BEGIN Material for this exercise
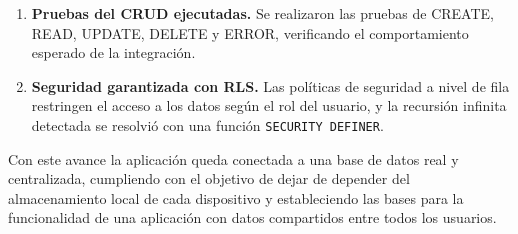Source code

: \begin{enumerate}
  \item \textbf{Pruebas del CRUD ejecutadas.} Se realizaron las pruebas de
    CREATE, READ, UPDATE, DELETE y ERROR, verificando el comportamiento
    esperado de la integraci\'on.

  \item \textbf{Seguridad garantizada con RLS.} Las pol\'iticas de
    seguridad a nivel de fila restringen el acceso a los datos seg\'un el
    rol del usuario, y la recursi\'on infinita detectada se resolvi\'o con
    una funci\'on \texttt{SECURITY DEFINER}.
\end{enumerate}

Con este avance la aplicaci\'on queda conectada a una base de datos
real y centralizada, cumpliendo con el objetivo de dejar de depender del
almacenamiento local de cada dispositivo y estableciendo las bases para
la funcionalidad de una aplicaci\'on con datos compartidos entre todos
los usuarios.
END Material for this exercise
Please give every line above again word for word, apart from the pictures.

Source code

: \begin{enumerate}
  \item \textbf{Pruebas del CRUD ejecutadas.} Se realizaron las pruebas de
    CREATE, READ, UPDATE, DELETE y ERROR, verificando el comportamiento
    esperado de la integraci\'on.

  \item \textbf{Seguridad garantizada con RLS.} Las pol\'iticas de
    seguridad a nivel de fila restringen el acceso a los datos seg\'un el
    rol del usuario, y la recursi\'on infinita detectada se resolvi\'o con
    una funci\'on \texttt{SECURITY DEFINER}.
\end{enumerate}

Con este avance la aplicaci\'on queda conectada a una base de datos
real y centralizada, cumpliendo con el objetivo de dejar de depender del
almacenamiento local de cada dispositivo y estableciendo las bases para
la funcionalidad de una aplicaci\'on con datos compartidos entre todos
los usuarios.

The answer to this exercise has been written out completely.